Then  Saturday afternoon he described the war game we would be having  that night. It seems it went back to his Indonesian roots, where various groups would form 2 'armies' and they would have an annual war game.

The origin of that War Game partially went back to his father's own experiences. As a physician, the Japanese drafted him around 1935 to be a doctor in the Japanese Navy. At that time Indonesia was a vassal state of Japan.

This meant he had to go to he Japanese Naval War College   to qualify as an officer, for all Naval doctors were officers. While attending the War College he studied Shotokan under Funakoshi and Aikido under one of Usheiba's students. He already had previous studies in his family art of Tjimande.

Just prior to WWII Japan freed Indonesia. Later Achmed Sutrisno fought against the Japanese during the war in the underground. After the war more combat against the Dutch who tried to reclaim Indonesia.

Thus began the Indonesian schools have a annual war game. Of course quite different from what Tristan was holding, abet a link to his own traditions.

In Indonesia the game lasted a week. Essentially a game of capture the flag where any of the training one possessed could be used (of course not to kill or maim). Additionally if caught you would be thrown in a pit for the rest of the week, unless your friends rescued you or the game was completed.

They took this very serious, trying to keep older skills alive in modern students.

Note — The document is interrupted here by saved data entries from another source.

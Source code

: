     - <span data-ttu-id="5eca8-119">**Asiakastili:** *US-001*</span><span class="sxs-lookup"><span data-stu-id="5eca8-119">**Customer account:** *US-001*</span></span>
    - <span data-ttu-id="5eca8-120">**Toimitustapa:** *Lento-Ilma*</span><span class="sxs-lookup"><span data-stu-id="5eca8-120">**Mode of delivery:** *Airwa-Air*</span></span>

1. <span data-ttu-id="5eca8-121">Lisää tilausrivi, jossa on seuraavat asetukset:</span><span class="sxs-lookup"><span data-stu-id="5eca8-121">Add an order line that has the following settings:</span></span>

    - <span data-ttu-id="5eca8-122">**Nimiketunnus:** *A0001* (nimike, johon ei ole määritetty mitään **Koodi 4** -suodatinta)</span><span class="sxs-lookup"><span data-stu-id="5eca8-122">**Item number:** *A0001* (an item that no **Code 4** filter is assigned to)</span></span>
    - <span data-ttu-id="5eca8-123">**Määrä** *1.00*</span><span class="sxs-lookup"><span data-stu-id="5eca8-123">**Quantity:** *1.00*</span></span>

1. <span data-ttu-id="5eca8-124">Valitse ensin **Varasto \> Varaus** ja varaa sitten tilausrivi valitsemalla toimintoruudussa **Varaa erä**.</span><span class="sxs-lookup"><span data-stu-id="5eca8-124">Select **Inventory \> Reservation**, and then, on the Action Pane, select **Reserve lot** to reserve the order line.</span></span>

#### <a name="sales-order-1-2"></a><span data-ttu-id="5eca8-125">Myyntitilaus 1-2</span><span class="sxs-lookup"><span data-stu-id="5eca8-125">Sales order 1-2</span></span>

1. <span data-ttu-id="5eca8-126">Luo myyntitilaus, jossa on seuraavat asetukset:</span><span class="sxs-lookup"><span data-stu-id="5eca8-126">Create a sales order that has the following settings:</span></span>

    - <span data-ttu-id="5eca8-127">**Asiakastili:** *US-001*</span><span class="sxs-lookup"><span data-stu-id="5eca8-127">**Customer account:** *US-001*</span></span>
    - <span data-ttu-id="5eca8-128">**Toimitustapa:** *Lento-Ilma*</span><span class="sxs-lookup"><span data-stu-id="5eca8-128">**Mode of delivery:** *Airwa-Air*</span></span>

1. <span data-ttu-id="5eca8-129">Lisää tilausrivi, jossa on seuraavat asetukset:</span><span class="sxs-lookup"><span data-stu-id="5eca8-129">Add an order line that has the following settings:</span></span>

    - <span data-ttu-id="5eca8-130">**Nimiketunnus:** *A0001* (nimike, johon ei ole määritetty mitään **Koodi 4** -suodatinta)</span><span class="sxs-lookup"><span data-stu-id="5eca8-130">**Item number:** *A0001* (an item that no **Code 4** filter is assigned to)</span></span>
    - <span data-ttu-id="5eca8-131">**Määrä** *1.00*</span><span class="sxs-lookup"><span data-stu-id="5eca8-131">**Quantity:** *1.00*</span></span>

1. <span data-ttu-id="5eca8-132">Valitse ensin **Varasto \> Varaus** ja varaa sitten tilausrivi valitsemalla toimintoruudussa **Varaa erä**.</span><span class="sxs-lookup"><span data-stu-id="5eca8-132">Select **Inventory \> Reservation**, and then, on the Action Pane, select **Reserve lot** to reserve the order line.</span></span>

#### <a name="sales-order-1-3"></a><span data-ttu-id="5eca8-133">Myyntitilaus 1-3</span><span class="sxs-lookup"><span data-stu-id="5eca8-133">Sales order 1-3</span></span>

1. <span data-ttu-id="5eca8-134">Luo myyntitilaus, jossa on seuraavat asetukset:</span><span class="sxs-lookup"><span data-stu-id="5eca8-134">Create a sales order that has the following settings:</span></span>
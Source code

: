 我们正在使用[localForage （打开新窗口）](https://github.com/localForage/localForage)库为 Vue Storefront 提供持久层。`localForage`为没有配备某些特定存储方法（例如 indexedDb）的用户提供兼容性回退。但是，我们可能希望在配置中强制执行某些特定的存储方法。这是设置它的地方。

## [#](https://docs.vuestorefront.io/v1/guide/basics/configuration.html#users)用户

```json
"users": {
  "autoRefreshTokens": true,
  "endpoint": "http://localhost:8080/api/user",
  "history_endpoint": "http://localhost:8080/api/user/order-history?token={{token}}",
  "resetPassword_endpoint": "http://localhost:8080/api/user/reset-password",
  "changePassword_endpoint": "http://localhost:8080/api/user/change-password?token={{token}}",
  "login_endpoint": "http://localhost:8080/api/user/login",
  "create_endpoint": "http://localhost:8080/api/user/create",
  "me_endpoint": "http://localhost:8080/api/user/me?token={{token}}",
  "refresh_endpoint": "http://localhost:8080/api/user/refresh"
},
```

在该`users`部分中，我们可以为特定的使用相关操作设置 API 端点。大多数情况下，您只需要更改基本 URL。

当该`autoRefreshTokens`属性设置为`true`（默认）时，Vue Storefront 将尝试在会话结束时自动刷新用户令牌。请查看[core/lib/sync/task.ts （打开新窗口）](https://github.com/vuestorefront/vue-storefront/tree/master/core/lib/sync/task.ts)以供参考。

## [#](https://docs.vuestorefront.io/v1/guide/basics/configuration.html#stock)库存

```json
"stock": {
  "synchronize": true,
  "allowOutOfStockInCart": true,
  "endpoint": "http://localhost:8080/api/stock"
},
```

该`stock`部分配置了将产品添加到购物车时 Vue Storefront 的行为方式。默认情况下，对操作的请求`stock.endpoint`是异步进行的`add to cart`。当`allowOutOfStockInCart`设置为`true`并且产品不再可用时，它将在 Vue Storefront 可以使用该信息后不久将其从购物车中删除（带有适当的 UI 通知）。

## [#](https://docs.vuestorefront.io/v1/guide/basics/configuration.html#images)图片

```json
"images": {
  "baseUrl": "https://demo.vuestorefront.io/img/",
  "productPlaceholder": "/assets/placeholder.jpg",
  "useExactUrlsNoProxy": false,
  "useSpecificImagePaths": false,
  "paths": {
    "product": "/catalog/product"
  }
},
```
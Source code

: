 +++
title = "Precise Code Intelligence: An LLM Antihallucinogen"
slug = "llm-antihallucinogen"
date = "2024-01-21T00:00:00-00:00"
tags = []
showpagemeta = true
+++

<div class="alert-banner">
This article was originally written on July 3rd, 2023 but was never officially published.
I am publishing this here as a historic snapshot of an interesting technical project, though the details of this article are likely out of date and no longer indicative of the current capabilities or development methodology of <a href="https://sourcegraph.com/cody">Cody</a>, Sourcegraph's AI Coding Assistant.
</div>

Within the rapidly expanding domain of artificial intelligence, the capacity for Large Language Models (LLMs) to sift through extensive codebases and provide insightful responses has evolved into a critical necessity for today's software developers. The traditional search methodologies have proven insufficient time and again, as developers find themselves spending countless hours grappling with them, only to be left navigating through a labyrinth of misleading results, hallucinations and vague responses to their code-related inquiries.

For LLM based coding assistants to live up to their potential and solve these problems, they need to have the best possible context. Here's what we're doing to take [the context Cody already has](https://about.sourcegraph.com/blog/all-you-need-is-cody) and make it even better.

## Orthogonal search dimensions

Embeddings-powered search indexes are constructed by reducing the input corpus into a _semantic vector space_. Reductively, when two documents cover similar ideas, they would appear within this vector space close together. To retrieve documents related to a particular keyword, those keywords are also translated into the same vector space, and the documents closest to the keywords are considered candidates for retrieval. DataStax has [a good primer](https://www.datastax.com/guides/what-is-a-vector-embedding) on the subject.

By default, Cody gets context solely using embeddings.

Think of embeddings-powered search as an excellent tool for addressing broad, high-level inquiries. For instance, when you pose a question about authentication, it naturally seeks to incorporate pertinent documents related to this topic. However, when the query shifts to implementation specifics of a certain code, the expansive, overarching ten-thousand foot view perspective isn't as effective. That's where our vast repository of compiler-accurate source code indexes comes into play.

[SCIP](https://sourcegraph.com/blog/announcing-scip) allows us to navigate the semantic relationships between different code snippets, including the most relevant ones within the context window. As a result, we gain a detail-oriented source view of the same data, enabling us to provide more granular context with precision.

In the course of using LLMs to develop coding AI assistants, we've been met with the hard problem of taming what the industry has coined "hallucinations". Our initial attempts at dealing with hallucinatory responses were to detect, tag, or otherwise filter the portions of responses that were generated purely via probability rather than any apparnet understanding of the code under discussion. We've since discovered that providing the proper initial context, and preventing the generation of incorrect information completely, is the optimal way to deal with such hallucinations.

Now Tristan's game was nowhere as extreme. Essentially you would be sneaking around the old camp ground and the associated woodlands, attempting to tag an opponent with a weapon (not using martial power). If tagged one was 'dead' for the rest of the game and you were placed in a neutral area (heaven) for the rest of the game.

So you were trying to get them before they got you, and attempting to find and get their flag to win.

Tristan explained that he had a training practice to get everyone in the spirit of the game. He led all of us to a brook running alongside the camp. There we found two ropes strung between two trees. One rope low and one rope high.

The drill was to hold your weapon and cross the ropes. Walking on the lower rope and holding onto your weapon and holding on to the top rope during your crossing. It sounds easier than it was.

Going one at a time some made it across. Some fell off the ropes and landed in the water and there were those who spun to end on the ropes parallel to the stream.

When it was my turn I made sure I centered my weight on the bottom rope then slowly made my way across the stream. Of course for me with my larger size the bottom rope descended until I was almost in the water. But I did make it.

Thinking about that event made me realize how little out kobudo training bears an resemblance to the actuality of real weapons combat.


How likely is it you will be attacked in an open space or a clear room. The normal training never included what happens in a possible environment. Say in a crowd, or on a forest, or at night any number of possible situations.

Can you swing your weapon freely? Will someone get in the way. Have you considered what revibration will mean when you strike someone. How do you handle carrying the weapon say through the woods? And these are but a few of actual possibilities.

Does your training prepare you for those situations?


Far from a silly game at night. Something to think about.

Just one Saturday night in August many, many years ago.

 




Footnote:

i trained with Tristan for over 10 years and every session with him I learned a different aspect to his art. Think about that. I really only know a small portion of his art. There is no one in karate I have heard of on Okinawa or in the States who had such a vast range of arts at his command.

Even today, including my voluminous notes and extensive videos of his training, I continue to discover new things I did not notice before.

It was most akin to the range of arts I studied with Ernest Rothrock. Which was just as voluminous and I only experienced a small part of his art. It was interesting how they came from vastly different directions but possessed almost the same depth in the knowledge from their arts.

I am most fortunate to have these experiences.